So, my old girl is twenty five years old, the rad has always had green coolant in it, and after all this time it needs cleaning. It still cools, the 327 has no fan, but it has an electric fan with a 190 sensor in the bottom tank of the rad, which has worked well. My issue is....the engine when not moving heats up faster now than before, and takes longer to cool back down when moving. Generally, it's not a problem. My question is this, because rad shops mostly don't do rad work, only re and re's, I'm looking at serious money to clean-redo it, so, got any experience with aftermarket rads? A 36 ford pickup rad has extensions on each side that act as hold downs for the hood. I don't want junk, and am looking for real life experience concerning aftermarket rads. My first rad was aluminum, the bottom tank cracked, so I had the original redone, brass and copper, 25 years ago. Either I redo mine for serious money, or buy new, for the same money. Ideas?

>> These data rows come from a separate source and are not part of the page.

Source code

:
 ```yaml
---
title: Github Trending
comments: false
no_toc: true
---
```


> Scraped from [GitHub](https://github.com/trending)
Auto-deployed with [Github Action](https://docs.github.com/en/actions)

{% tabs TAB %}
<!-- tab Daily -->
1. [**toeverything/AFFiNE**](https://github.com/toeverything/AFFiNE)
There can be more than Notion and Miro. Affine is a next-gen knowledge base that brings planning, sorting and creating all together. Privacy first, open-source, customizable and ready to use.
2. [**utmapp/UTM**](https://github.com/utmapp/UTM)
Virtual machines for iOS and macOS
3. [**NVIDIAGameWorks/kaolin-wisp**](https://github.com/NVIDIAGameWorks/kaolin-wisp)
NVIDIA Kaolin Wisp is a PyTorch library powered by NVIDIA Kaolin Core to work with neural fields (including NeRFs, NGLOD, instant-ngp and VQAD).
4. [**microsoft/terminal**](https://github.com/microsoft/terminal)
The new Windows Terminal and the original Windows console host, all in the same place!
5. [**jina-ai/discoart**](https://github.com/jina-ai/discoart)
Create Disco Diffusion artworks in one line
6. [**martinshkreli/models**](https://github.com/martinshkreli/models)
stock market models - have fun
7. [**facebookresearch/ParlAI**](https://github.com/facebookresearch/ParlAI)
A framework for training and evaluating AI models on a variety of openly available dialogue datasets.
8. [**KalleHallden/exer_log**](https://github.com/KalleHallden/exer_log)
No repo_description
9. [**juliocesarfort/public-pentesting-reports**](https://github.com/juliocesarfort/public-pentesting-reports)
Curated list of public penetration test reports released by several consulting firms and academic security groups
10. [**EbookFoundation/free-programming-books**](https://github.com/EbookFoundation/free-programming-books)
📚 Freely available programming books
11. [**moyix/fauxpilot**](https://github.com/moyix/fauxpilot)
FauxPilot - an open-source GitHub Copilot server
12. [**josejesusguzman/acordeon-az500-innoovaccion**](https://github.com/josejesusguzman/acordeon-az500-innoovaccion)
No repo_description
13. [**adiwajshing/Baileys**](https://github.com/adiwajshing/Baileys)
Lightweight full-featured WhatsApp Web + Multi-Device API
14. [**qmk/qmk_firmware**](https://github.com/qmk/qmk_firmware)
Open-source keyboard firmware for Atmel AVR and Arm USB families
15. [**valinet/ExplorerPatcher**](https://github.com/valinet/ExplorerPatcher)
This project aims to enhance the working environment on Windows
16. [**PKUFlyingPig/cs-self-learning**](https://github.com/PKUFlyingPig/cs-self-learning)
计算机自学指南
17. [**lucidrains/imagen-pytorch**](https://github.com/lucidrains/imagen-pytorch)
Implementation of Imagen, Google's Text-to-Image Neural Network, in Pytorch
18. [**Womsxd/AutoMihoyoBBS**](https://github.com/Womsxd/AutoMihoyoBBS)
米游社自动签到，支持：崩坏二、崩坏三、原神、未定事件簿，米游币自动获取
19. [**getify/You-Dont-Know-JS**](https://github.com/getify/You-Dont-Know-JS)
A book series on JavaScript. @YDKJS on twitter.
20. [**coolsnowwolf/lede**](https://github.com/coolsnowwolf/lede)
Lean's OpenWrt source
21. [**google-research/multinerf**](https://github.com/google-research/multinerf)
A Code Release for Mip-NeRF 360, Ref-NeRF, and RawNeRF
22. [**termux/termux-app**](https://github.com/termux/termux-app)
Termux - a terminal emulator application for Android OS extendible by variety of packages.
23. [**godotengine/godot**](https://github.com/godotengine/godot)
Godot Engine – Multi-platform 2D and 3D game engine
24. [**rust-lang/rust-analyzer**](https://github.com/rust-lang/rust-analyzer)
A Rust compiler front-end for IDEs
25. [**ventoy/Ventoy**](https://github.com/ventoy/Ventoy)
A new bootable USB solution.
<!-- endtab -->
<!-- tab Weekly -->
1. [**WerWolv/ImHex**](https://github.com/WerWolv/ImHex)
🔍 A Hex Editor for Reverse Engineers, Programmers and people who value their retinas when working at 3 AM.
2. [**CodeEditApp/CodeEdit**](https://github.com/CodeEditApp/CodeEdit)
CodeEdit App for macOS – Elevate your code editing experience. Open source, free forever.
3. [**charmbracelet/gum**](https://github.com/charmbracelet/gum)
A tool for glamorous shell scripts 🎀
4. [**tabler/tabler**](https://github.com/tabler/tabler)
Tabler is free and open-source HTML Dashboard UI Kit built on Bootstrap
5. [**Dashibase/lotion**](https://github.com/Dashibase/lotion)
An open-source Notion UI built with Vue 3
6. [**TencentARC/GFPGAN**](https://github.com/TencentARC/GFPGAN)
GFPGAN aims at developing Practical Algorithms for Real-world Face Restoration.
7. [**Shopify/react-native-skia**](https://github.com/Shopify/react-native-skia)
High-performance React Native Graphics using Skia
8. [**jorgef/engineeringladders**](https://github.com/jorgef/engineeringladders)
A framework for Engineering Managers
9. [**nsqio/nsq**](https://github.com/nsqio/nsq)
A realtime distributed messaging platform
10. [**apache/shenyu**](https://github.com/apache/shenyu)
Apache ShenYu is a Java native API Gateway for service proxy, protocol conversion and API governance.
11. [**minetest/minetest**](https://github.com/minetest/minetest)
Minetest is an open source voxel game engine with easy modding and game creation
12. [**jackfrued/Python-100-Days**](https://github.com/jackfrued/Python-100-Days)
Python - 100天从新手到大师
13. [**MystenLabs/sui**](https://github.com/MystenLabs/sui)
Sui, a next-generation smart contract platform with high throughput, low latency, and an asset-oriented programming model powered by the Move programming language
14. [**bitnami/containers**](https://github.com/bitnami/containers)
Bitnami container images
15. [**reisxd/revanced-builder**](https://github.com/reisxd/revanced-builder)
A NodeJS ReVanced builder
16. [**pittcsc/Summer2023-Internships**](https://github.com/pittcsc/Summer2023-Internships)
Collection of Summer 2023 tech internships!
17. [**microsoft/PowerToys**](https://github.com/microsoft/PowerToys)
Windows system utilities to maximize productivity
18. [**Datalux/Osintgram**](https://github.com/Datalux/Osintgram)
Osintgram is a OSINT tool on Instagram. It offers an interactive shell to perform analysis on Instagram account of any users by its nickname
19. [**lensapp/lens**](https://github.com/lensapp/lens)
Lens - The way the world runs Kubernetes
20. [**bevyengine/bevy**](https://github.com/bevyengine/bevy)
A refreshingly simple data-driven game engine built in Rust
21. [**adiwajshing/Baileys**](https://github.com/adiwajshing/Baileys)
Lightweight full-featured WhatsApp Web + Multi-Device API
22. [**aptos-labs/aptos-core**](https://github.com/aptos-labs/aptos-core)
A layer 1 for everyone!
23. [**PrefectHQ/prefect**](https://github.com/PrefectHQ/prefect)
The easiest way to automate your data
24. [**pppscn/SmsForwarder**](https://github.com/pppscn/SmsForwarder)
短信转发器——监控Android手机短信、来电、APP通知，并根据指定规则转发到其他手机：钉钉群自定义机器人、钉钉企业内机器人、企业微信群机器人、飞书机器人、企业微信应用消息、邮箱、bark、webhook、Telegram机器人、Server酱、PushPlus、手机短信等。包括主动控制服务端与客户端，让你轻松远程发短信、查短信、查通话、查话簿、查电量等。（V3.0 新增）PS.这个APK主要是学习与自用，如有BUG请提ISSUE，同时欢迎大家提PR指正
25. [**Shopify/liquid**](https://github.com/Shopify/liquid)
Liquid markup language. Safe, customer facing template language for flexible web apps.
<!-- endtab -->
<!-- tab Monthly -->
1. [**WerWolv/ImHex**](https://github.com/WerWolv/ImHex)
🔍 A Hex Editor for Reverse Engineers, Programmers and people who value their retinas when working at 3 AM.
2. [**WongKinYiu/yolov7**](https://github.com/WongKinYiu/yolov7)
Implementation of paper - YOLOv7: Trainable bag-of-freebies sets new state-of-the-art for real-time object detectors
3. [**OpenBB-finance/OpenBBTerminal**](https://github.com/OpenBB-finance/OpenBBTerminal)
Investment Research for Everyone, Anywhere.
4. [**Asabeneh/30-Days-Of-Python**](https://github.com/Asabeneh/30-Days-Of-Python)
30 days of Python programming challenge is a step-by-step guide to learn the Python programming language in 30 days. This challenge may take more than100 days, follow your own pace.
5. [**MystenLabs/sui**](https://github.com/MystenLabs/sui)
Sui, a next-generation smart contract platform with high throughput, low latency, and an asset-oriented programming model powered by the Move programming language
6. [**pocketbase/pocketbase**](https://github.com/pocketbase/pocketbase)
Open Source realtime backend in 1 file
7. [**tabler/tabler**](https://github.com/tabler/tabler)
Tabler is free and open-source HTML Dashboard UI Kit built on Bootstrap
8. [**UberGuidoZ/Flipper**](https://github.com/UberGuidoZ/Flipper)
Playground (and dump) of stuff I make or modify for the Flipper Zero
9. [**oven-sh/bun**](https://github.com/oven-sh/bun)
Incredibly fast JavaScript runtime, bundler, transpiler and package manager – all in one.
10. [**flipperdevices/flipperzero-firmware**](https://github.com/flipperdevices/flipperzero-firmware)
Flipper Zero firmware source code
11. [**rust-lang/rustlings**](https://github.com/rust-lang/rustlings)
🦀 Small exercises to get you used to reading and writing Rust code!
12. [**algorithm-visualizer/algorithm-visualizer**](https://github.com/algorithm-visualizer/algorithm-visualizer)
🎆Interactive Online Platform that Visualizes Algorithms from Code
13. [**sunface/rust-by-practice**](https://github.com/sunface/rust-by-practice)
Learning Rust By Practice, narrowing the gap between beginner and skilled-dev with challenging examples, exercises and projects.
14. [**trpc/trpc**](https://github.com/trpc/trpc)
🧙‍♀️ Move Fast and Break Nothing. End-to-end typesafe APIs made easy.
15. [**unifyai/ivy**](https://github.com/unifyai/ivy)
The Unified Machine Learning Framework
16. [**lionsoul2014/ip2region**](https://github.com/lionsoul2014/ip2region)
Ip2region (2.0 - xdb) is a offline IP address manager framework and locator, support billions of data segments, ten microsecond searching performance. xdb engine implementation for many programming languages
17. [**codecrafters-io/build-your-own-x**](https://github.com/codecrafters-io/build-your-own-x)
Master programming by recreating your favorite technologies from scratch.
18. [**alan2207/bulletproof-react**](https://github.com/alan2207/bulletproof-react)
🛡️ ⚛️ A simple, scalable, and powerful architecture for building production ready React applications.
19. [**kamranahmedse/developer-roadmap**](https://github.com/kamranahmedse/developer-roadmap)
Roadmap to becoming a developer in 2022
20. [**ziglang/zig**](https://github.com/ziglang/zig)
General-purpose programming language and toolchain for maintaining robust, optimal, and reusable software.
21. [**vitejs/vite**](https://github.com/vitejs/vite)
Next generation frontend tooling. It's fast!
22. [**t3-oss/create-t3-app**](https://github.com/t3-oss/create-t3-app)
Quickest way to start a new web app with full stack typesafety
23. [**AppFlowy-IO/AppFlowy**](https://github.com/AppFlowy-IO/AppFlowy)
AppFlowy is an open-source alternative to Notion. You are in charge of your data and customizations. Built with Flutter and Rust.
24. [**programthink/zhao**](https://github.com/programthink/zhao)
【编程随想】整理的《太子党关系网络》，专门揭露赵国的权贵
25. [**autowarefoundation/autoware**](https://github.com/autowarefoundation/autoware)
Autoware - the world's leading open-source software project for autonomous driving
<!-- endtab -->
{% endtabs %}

If it aint broke...you know the rest. leaking radiators = bad. Yours doesn't sound bad. maybe something else at fault. How old is that electric fan? You sure it is running? I just had to replace the temp sender on my Olds, it failed after a couple decades.
It doesn't sound like you need to change your rad, you just need to clean the system as you said. There are DIY rad flush products that work great. I usually use the one from Royal Purple called Royal Flush, but others work well. Your local parts store or performance shop should have it. Most of them have a similar procedure, dump all the coolant, fill it with water and the flush and get it up to temp. Dump it out then fill it with water and run it again. Then rinse it all out and fill with coolant again. You'd be surprised at the crap that comes out of even a "clean" system. I've had to do this on 2 of my vintage cars and my yard tractor and it works a treat every time. I use water wetter with the coolant when I refill it.
Flush the rad with the right products then reverse flush it with a pressure hose in the bottom connection to shift anything that may be blocking the core. When you say green coolant, a high concentration of antifreeze or using waterless coolant reduces cooling efficiency.
^^^^ This as most of the radiator shops that rodded then out are gone. Rust and scale build up inside the tubes. If it is not leaking, I would take it off and lay it flat, fill it up with a flush solution, let it soak for a few hours, and then flush it upside down. What is there to lose?
It's the rad, It works fine, cools still, just heats up at a stop faster than it has in the past. Yes, there is gunk in it, the electric fan will keep it from overheating, it's just time for some much needed maintenance. No, I haven't flushed it, that'll happen soon as the winter warms a bit, was just looking for opinions.
As said use a production flush product. I have used white vinegar with lots of success. Drain and fill with vinegar and drive it for a few days or a week. Flush with lots of water. Lots of threads on this topic.
Having been instructed on radiator repair years ago, it is suprising how little gunk it takes to seal off a tube. I was taught to take off the tank with the least amount of attachments and run the rod through each tube. They will only be blocked at one end. Our shop had factory made hot tank, flow bench and repair station with a dunking tank. You could use the flow bench to back flush a radiator that wasn't too bad. I certainly would try one of the flush products since your radiator doesn't sound too bad.
Take it out and start with a hose on the bottom first. I’d make a PVC plug I could seal to your fittings. If you can use a 90* on/off that best. Blast it from both directions. See how much junk will come out. Then soak it in a cement mixing tub with a vibrating sander attached on the side…You won’t believe how good that works with a product for radiator cleaning like said above. Then using the sealed hose device back and forward flush it. Keep looking inside… it will take time but it’s well worth it. We do this on our circle track radiator every off season. When refilling only use distilled water for your mixing…
A complete system flush has advantages over just cleaning the radiator...... Scale, rust, crap builds up in the block and heads as well as the radiator. I'm always kind of nervous when I flush a system ('cause I can't see/monitor what's going on inside the system), but I think it's the best way. Just be sure to neutralize, neutralize, flush, flush.... Good luck!
Have you checked this place out? Radiator Repair in Langley - Fraser Valley Radiators It appears from their website they're capable of rodding a radiator out....
I don't know if the machines are still in use but back in my mechanicing days i used a "Power Flush" machine that worked along with a radiator flush chemical and did pretty well. The machine had a pump that sent a pulsating pressure through the cooling system. It used one of those Tees that went in one of the heater hoses.
Yep, I cleaned some nasty crap out of the block on one of mine doing the flush. Doing just the radiator is only a part of the system.
The local MayTag dealer used to carry a caustic solution for cleaning dishwashers. I used it for cleaning out fuel tanks. It did a great job of removing all the crud, rust, etc. If you could circulate that while running the engine, I bet it would clean everything out. If the radiator is removed, you would have to devise a way to circulate the mixture. It came with warnings not to breathe in the fumes.